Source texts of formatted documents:

________________________________________

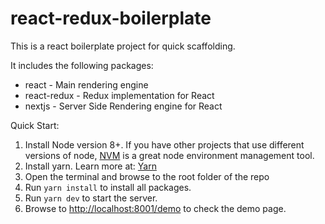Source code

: # react-redux-boilerplate

This is a react boilerplate project for quick scaffolding.

It includes the following packages:

* react - Main rendering engine
* react-redux - Redux implementation for React
* nextjs - Server Side Rendering engine for React

Quick Start:

1. Install Node version 8+. If you have other projects that use different versions of node, [NVM](https://github.com/creationix/nvm) is a great node environment management tool.
2. Install yarn. Learn more at: [Yarn](https://yarnpkg.com/)
3. Open the terminal and browse to the root folder of the repo
4. Run `yarn install` to install all packages.
5. Run `yarn dev` to start the server.
6. Browse to [http://localhost:8001/demo](http://localhost:8001/demo) to check the demo page.

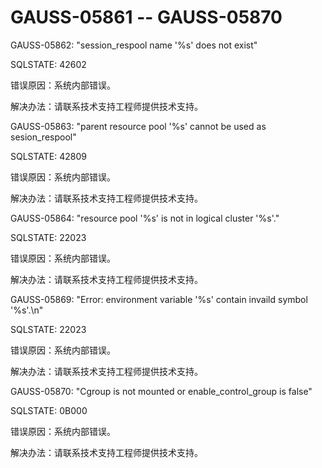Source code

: # GAUSS-05861 -- GAUSS-05870<a name="ZH-CN_TOPIC_0000001162580160"></a>

GAUSS-05862: "session\_respool name '%s' does not exist"

SQLSTATE: 42602

错误原因：系统内部错误。

解决办法：请联系技术支持工程师提供技术支持。

GAUSS-05863: "parent resource pool '%s' cannot be used as sesion\_respool"

SQLSTATE: 42809

错误原因：系统内部错误。

解决办法：请联系技术支持工程师提供技术支持。

GAUSS-05864: "resource pool '%s' is not in logical cluster '%s'."

SQLSTATE: 22023

错误原因：系统内部错误。

解决办法：请联系技术支持工程师提供技术支持。

GAUSS-05869: "Error: environment variable '%s' contain invaild symbol '%s'.\\n"

SQLSTATE: 22023

错误原因：系统内部错误。

解决办法：请联系技术支持工程师提供技术支持。

GAUSS-05870: "Cgroup is not mounted or enable\_control\_group is false"

SQLSTATE: 0B000

错误原因：系统内部错误。

解决办法：请联系技术支持工程师提供技术支持。

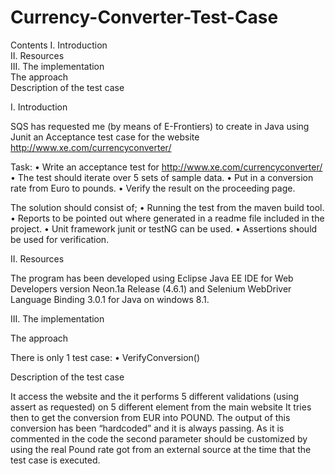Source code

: # Currency-Converter-Test-Case
Contents
I.	Introduction		
II.	Resources		
III.	The implementation	
	    The approach			
	    Description of the test case	

 
I.	Introduction

SQS has requested me (by means of E-Frontiers) to create in Java using Junit an Acceptance test case for the website http://www.xe.com/currencyconverter/

Task:
•	Write an acceptance test for http://www.xe.com/currencyconverter/
•	The test should iterate over 5 sets of sample data.
•	Put in a conversion rate from Euro to pounds.
•	Verify the result on the proceeding page.

The solution should consist of;
•	Running the test from the maven build tool.
•	Reports to be pointed out where generated in a readme file included in the project.
•	Unit framework junit or testNG can be used.
•	Assertions should be used for verification.



 
II.	Resources

The program has been developed using Eclipse Java EE IDE for Web Developers version Neon.1a Release (4.6.1) and Selenium WebDriver Language Binding 3.0.1 for Java on windows 8.1. 




 
III.	The implementation

The approach

There is only 1 test case:
•	VerifyConversion()

Description of the test case

It access the website and the it performs 5 different validations (using assert as requested) on 5 different element from the main website
It tries then to get the conversion from EUR into POUND. The output of this conversion has been “hardcoded” and it is always passing. As it is commented in the code the second parameter should be customized by using the real Pound rate got from an external source at the time that the test case is executed.
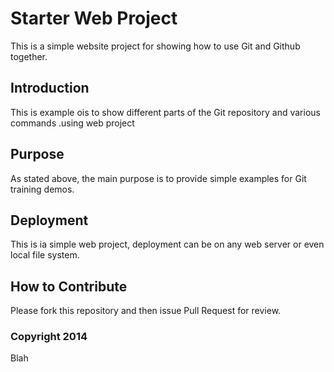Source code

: # Starter Web Project

This is a simple website project for
showing how to use Git and Github together.

## Introduction

This is example ois to show different parts
of the Git repository and various commands 
.using web project

## Purpose

As stated above, the main purpose is to
provide simple examples for Git training
demos.

## Deployment

This is ia simple web project, deployment
can be on any web server or even local
file system.

## How to Contribute
Please fork this repository and then issue Pull Request for
review.

### Copyright 2014
Blah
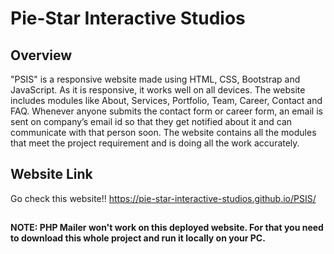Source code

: # Pie-Star Interactive Studios

## Overview

"PSIS" is a responsive website made using HTML, CSS, Bootstrap and JavaScript. As it is responsive, it works well on all devices. The website includes modules like About, Services, Portfolio, Team, Career, Contact and FAQ. Whenever anyone submits the contact form or career form, an email is sent on company’s email id so that they get notified about it and can communicate with that person soon. The website contains all the modules that meet the project requirement and is doing all the work accurately.

## Website Link

Go check this website!!
https://pie-star-interactive-studios.github.io/PSIS/
##

__NOTE: PHP Mailer won't work on this deployed website. For that you need to download this whole project and run it locally on your PC.__
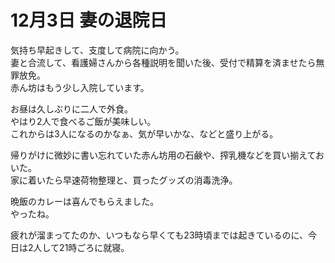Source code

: # 12月3日 妻の退院日

気持ち早起きして、支度して病院に向かう。  
妻と合流して、看護婦さんから各種説明を聞いた後、受付で精算を済ませたら無罪放免。  
赤ん坊はもう少し入院しています。

お昼は久しぶりに二人で外食。  
やはり2人で食べるご飯が美味しい。  
これからは3人になるのかなぁ、気が早いかな、などと盛り上がる。

帰りがけに微妙に書い忘れていた赤ん坊用の石鹸や、搾乳機などを買い揃えておいた。  
家に着いたら早速荷物整理と、買ったグッズの消毒洗浄。

晩飯のカレーは喜んでもらえました。  
やったね。

疲れが溜まってたのか、いつもなら早くても23時頃までは起きているのに、今日は2人して21時ごろに就寝。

________________________________________

# What you are asked to do
Skip the pictures. Restate exactly the lines from the start of the entries through the line containing "environment variable '%s'", both ends included.

# Response below
Source code

: # react-redux-boilerplate

This is a react boilerplate project for quick scaffolding.

It includes the following packages:

* react - Main rendering engine
* react-redux - Redux implementation for React
* nextjs - Server Side Rendering engine for React

Quick Start:

1. Install Node version 8+. If you have other projects that use different versions of node, [NVM](https://github.com/creationix/nvm) is a great node environment management tool.
2. Install yarn. Learn more at: [Yarn](https://yarnpkg.com/)
3. Open the terminal and browse to the root folder of the repo
4. Run `yarn install` to install all packages.
5. Run `yarn dev` to start the server.
6. Browse to [http://localhost:8001/demo](http://localhost:8001/demo) to check the demo page.

Source code

: # GAUSS-05861 -- GAUSS-05870<a name="ZH-CN_TOPIC_0000001162580160"></a>

GAUSS-05862: "session\_respool name '%s' does not exist"

SQLSTATE: 42602

错误原因：系统内部错误。

解决办法：请联系技术支持工程师提供技术支持。

GAUSS-05863: "parent resource pool '%s' cannot be used as sesion\_respool"

SQLSTATE: 42809

错误原因：系统内部错误。

解决办法：请联系技术支持工程师提供技术支持。

GAUSS-05864: "resource pool '%s' is not in logical cluster '%s'."

SQLSTATE: 22023

错误原因：系统内部错误。

解决办法：请联系技术支持工程师提供技术支持。

GAUSS-05869: "Error: environment variable '%s' contain invaild symbol '%s'.\\n"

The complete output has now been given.